■ The problem
Please give back only the lines below from the one containing "- Connected to the internet" to the one containing "While working on", each repeated word for word, both ends included.

■ Record excerpts
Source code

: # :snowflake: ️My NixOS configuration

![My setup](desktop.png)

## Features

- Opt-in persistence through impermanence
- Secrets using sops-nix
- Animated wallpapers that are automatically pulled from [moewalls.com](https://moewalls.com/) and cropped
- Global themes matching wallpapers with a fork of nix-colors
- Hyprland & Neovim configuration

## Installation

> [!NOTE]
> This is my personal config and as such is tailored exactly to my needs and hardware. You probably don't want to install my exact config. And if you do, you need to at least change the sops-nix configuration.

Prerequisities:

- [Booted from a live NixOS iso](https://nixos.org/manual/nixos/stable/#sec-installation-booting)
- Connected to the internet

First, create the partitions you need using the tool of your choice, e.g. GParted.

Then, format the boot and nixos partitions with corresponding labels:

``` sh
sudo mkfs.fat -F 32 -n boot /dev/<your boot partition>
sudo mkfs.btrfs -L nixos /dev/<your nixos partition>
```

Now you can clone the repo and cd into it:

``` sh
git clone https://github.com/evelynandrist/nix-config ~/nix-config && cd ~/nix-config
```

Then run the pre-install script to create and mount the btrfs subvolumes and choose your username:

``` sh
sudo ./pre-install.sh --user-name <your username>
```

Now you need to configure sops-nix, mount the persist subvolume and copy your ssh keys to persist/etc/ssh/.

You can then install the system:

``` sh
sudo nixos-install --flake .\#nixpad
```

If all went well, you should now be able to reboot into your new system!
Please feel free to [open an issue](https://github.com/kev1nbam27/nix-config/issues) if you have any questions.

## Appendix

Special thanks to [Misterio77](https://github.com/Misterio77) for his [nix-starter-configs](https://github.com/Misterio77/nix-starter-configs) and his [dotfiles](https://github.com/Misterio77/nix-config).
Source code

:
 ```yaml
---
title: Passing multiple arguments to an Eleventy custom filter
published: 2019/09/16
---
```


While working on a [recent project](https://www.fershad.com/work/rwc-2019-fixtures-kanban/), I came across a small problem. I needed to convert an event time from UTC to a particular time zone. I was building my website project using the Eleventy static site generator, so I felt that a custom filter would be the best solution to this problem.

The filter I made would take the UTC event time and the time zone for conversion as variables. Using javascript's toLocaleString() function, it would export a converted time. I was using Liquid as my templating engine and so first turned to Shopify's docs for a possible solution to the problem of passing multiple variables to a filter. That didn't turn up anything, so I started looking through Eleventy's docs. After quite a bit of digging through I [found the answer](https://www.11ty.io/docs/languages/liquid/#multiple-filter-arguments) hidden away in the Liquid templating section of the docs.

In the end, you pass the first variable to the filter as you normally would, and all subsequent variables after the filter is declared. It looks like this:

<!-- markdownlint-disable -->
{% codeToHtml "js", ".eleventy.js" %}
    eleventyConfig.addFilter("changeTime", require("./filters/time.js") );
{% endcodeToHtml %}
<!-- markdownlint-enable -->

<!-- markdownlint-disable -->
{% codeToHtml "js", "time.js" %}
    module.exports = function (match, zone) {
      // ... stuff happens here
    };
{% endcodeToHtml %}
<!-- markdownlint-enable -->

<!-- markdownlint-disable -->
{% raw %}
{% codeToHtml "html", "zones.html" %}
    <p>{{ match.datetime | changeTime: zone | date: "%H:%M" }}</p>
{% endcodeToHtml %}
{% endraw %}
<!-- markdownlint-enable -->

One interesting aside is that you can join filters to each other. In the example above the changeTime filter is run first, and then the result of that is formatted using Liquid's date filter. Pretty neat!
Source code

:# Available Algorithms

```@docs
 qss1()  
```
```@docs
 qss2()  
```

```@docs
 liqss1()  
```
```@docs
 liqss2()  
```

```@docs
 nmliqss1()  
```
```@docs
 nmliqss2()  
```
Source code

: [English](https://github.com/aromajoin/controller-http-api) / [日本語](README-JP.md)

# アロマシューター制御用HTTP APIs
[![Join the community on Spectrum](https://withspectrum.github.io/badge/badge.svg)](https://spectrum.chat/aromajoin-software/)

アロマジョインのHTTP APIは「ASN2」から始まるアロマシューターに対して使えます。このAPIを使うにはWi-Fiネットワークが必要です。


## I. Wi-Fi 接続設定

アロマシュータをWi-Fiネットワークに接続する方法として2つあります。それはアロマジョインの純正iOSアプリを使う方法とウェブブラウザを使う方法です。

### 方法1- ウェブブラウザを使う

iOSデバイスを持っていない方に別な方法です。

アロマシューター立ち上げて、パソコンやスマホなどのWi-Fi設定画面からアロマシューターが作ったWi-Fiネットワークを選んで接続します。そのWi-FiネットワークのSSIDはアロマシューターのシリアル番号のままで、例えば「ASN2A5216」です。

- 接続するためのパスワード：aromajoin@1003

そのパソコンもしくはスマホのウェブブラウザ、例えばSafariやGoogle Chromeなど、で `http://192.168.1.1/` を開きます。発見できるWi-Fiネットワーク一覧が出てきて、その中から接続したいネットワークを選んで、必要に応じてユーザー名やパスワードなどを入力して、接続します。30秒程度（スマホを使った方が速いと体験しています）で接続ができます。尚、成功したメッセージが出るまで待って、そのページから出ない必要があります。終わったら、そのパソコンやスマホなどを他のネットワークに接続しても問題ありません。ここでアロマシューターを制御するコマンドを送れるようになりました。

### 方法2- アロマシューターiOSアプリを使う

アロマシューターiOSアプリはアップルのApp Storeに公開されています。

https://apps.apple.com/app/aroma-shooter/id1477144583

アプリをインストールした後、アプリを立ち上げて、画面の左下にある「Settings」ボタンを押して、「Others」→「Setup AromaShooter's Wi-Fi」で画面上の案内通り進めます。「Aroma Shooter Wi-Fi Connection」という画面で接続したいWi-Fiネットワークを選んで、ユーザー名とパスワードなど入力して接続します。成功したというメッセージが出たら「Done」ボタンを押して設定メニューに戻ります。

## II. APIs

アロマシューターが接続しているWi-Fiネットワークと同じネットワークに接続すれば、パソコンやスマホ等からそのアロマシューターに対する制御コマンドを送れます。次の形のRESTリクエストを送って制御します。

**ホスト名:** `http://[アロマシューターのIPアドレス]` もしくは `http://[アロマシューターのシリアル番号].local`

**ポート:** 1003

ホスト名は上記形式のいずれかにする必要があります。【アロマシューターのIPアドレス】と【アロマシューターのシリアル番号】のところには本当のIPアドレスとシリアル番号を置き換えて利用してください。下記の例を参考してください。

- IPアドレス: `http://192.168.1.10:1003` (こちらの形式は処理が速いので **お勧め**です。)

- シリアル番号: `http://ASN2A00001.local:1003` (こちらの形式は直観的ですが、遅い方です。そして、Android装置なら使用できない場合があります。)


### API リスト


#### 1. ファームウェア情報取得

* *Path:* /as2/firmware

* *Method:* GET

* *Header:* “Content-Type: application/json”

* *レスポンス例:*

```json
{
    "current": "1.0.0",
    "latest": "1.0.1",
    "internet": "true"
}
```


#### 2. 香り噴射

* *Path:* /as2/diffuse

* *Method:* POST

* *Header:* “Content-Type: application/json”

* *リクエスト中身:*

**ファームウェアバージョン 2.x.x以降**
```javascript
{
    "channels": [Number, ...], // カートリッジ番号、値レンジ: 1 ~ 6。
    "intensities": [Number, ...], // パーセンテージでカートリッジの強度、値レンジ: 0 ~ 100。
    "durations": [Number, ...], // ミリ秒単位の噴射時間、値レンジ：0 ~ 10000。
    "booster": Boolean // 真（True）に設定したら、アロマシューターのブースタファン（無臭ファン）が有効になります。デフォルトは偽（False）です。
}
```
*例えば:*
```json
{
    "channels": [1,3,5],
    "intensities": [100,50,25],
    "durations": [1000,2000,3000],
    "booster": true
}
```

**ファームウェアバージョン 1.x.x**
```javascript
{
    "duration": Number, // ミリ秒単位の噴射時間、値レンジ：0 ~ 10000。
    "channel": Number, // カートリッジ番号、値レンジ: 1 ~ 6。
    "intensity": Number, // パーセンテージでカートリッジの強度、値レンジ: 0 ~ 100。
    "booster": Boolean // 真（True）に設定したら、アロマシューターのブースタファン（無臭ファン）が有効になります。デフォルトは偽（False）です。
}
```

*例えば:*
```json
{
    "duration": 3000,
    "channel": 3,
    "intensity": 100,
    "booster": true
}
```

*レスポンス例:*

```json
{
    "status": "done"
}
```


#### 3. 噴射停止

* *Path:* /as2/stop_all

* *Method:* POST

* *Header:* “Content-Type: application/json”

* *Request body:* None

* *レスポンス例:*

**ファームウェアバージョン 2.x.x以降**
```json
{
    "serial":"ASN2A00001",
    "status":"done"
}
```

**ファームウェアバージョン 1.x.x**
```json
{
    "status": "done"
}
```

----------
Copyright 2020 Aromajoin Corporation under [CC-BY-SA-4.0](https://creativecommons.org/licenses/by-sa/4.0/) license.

■ Reply to the exercise
- Connected to the internet

First, create the partitions you need using the tool of your choice, e.g. GParted.

Then, format the boot and nixos partitions with corresponding labels:

``` sh
sudo mkfs.fat -F 32 -n boot /dev/<your boot partition>
sudo mkfs.btrfs -L nixos /dev/<your nixos partition>
```

Now you can clone the repo and cd into it:

``` sh
git clone https://github.com/evelynandrist/nix-config ~/nix-config && cd ~/nix-config
```

Then run the pre-install script to create and mount the btrfs subvolumes and choose your username:

``` sh
sudo ./pre-install.sh --user-name <your username>
```

Now you need to configure sops-nix, mount the persist subvolume and copy your ssh keys to persist/etc/ssh/.

You can then install the system:

``` sh
sudo nixos-install --flake .\#nixpad
```

If all went well, you should now be able to reboot into your new system!
Please feel free to [open an issue](https://github.com/kev1nbam27/nix-config/issues) if you have any questions.

## Appendix

Special thanks to [Misterio77](https://github.com/Misterio77) for his [nix-starter-configs](https://github.com/Misterio77/nix-starter-configs) and his [dotfiles](https://github.com/Misterio77/nix-config).
Source code

:
 ```yaml
---
title: Passing multiple arguments to an Eleventy custom filter
published: 2019/09/16
---
```


While working on a [recent project](https://www.fershad.com/work/rwc-2019-fixtures-kanban/), I came across a small problem. I needed to convert an event time from UTC to a particular time zone. I was building my website project using the Eleventy static site generator, so I felt that a custom filter would be the best solution to this problem.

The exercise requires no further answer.